What is high-assurance software, and what are its benefits?
Many of the systems that are important to national security undergo rigorous certification and evaluation regimes. Yet they remain vulnerable to hackers and attackers, don’t work as they are supposed to, or stop working altogether due to errors that evaluation and certification alone fail to discover.
The most critical software and hardware systems (like those that control nuclear reactors, rockets, and unmanned aerial vehicles) go beyond evaluation and certification to provide guarantees and mathematical evidence that they will function exactly as intended at all times. These systems also require guarantees that they are not susceptible to conventional hacking attempts, which have become a common occurrence. The makers of these systems use tools and techniques that produce high-assurance software: software that is mathematically proven to function as intended, and only as intended.
Like software that controls a nuclear reactor, elections software should be guaranteed to work only as intended, and provide clear and compelling evidence that it does so, going beyond conventional evaluation.
High-assurance systems are built in such a way that it is possible to prove with mathematical certainty that they work precisely as intended and as designed. These systems provide clear, digital evidence that can be checked by third parties to prove that they work exactly as intended—no more, no less.
We have produced high-assurance software and systems critical to national security for more than a decade, and along the way we have built a team of computer scientists who are on the cutting edge of software verification and cryptography. We are excited to bring the robustness of high-assurance software to the elections world.
High-assurance software engineering vs. conventional software engineering
Very few organizations can build high-assurance software. High-assurance techniques have been used for decades to produce critical chips and software, mostly for national security purposes. However, they have only recently become powerful and affordable enough to produce large pieces of software like election systems. High-assurance software engineering still requires computer scientists on the cutting edge of software verification, and is rarely seen outside critical systems.
Conventional software engineering does not provide the evidence and guarantees required for high assurance. Testing and evaluation are often enough for deploying conventional software systems, even though it is widely accepted that they can only cover a subset of potential issues and problems. When conventional software crashes, glitches, or malfunctions, it restarts, loses data, or stops working until fixed. Since most systems do not control critical infrastructure, this is considered acceptable behavior. That is why most people’s experiences with software include crashes, malfunctions, and even data loss.

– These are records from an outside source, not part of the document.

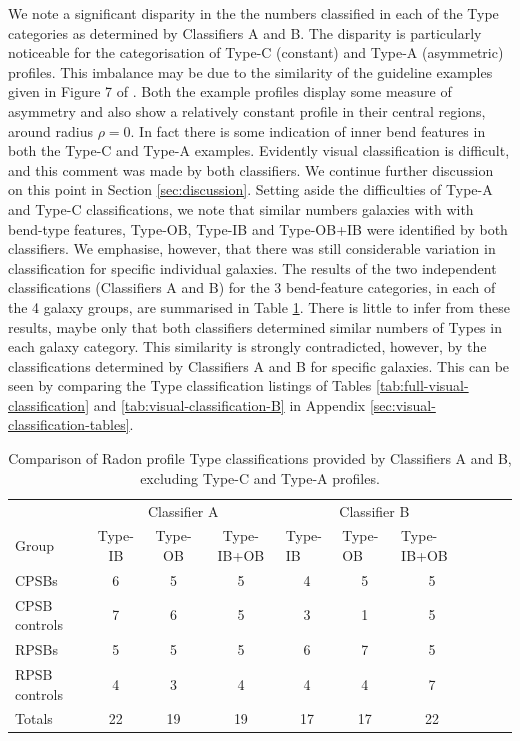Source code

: We note a significant disparity in the the numbers classified in each of the Type categories as determined by Classifiers A and B. The disparity is particularly noticeable for the categorisation of Type-C (constant) and Type-A (asymmetric) profiles. This imbalance may be due to the similarity of the guideline examples given in Figure 7 of \cite{2018MNRAS.480.2217S}. Both the example profiles display some measure of asymmetry and also show a relatively constant profile in their central regions, around radius $\rho = 0$. In fact there is some indication of inner bend features in both the Type-C and Type-A examples. Evidently visual classification is difficult, and this comment was made by both classifiers. We continue further discussion on this point in Section \ref{sec:discussion}. Setting aside the difficulties of Type-A and Type-C classifications, we note that similar numbers galaxies with with bend-type features, Type-OB, Type-IB and Type-OB+IB were identified by both classifiers. We emphasise, however, that there was still considerable variation in classification for specific individual galaxies. The results of the two independent classifications (Classifiers A and B) for the 3 bend-feature categories, in each of the 4 galaxy groups, are summarised in Table \ref{tab:Radon-VC3-results}. There is little to infer from these results, maybe only that both classifiers determined similar numbers of Types in each galaxy category. This similarity is strongly contradicted, however, by the classifications determined by Classifiers A and B for specific galaxies. This can be seen by comparing the Type classification listings of Tables \ref{tab:full-visual-classification} and \ref{tab:visual-classification-B} in Appendix \ref{sec:visual-classification-tables}.

\begin{table}
\caption[Comparison of Radon profile classifications by classifiers A and B, excluding Types A and B]{Comparison of Radon profile Type classifications provided by Classifiers A and B, excluding Type-C and Type-A profiles.}
\label{tab:Radon-VC3-results}
\begin{tabular}{lccccccccc}
\hline
 & \multicolumn{3}{c}{Classifier A} & \multicolumn{3}{c}{Classifier B} \\ 
Group & Type-IB & Type-OB & Type-IB+OB & \multicolumn{1}{l}{Type-IB} & \multicolumn{1}{l}{Type-OB} & \multicolumn{1}{l}{Type-IB+OB} \\
\hline
CPSBs & 6 & 5 & 5 & 4 & 5 & 5 \\
CPSB controls & 7 & 6 & 5 & 3 & 1 & 5 \\
RPSBs & 5 & 5 & 5 & 6 & 7 & 5 \\
RPSB controls & 4 & 3 & 4 & 4 & 4 & 7 \\
\hline
Totals & 22 & 19 & 19 & 17 & 17 & 22 \\
\hline
\end{tabular}
\end{table}

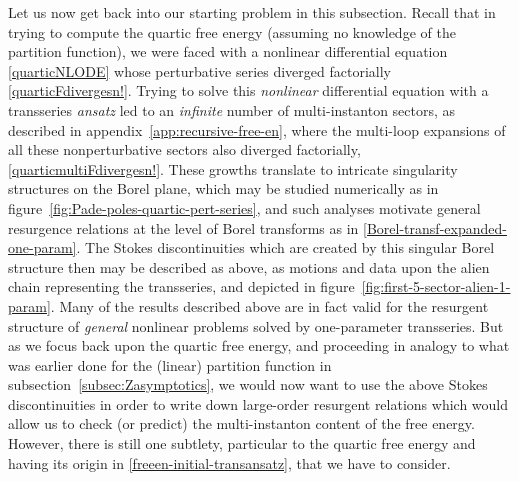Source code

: \documentclass[11pt,a4paper]{article}
\begin{document}
Let us now get back into our starting problem in this subsection. Recall that in trying to compute the quartic free energy (assuming no knowledge of the partition function), we were faced with a nonlinear differential equation \eqref{quarticNLODE} whose perturbative series diverged factorially \eqref{quarticFdivergesn!}. Trying to solve this \textit{nonlinear} differential equation with a transseries \textit{ansatz} led to an \textit{infinite} number of multi-instanton sectors, as described in appendix~\ref{app:recursive-free-en}, where the multi-loop expansions of all these nonperturbative sectors also diverged factorially, \eqref{quarticmultiFdivergesn!}. These growths translate to intricate singularity structures on the Borel plane, which may be studied numerically as in figure~\ref{fig:Pade-poles-quartic-pert-series}, and such analyses motivate general resurgence relations at the level of Borel transforms as in \eqref{Borel-transf-expanded-one-param}. The Stokes discontinuities which are created by this singular Borel structure then may be described as above, as motions and data upon the alien chain representing the transseries, and depicted in figure~\ref{fig:first-5-sector-alien-1-param}. Many of the results described above are in fact valid for the resurgent structure of \textit{general} nonlinear problems solved by one-parameter transseries. But as we focus back upon the quartic free energy, and proceeding in analogy to what was earlier done for the (linear) partition function in subsection~\ref{subsec:Zasymptotics}, we would now want to use the above Stokes discontinuities in order to write down large-order resurgent relations which would allow us to check (or predict) the multi-instanton content of the free energy. However, there is still one subtlety, particular to the quartic free energy and having its origin in \eqref{freeen-initial-transansatz}, that we have to consider.
\end{document}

Conventional software systems work well enough and have powered the rise of new technologies, apps, and platforms that are changing the world. However, very few conventional software systems require absolute guarantees that they will not malfunction. High-assurance systems, on the other hand, are deployed in places like financial institutions, aircraft, and defense systems, where failure is unacceptable.
High-assurance democracy
Traditionally, the rigorous processes that produce high-assurance software have been applied only to systems critical to infrastructure and national security. We strongly believe that democracy should be treated as a critical system, and that voting should be conducted using high-assurance systems. Free & Fair systems offer the benefits and trustworthiness of high-assurance systems along with the cost benefits of a transparent B corporation whose mission is to make elections more trustworthy and affordable for all.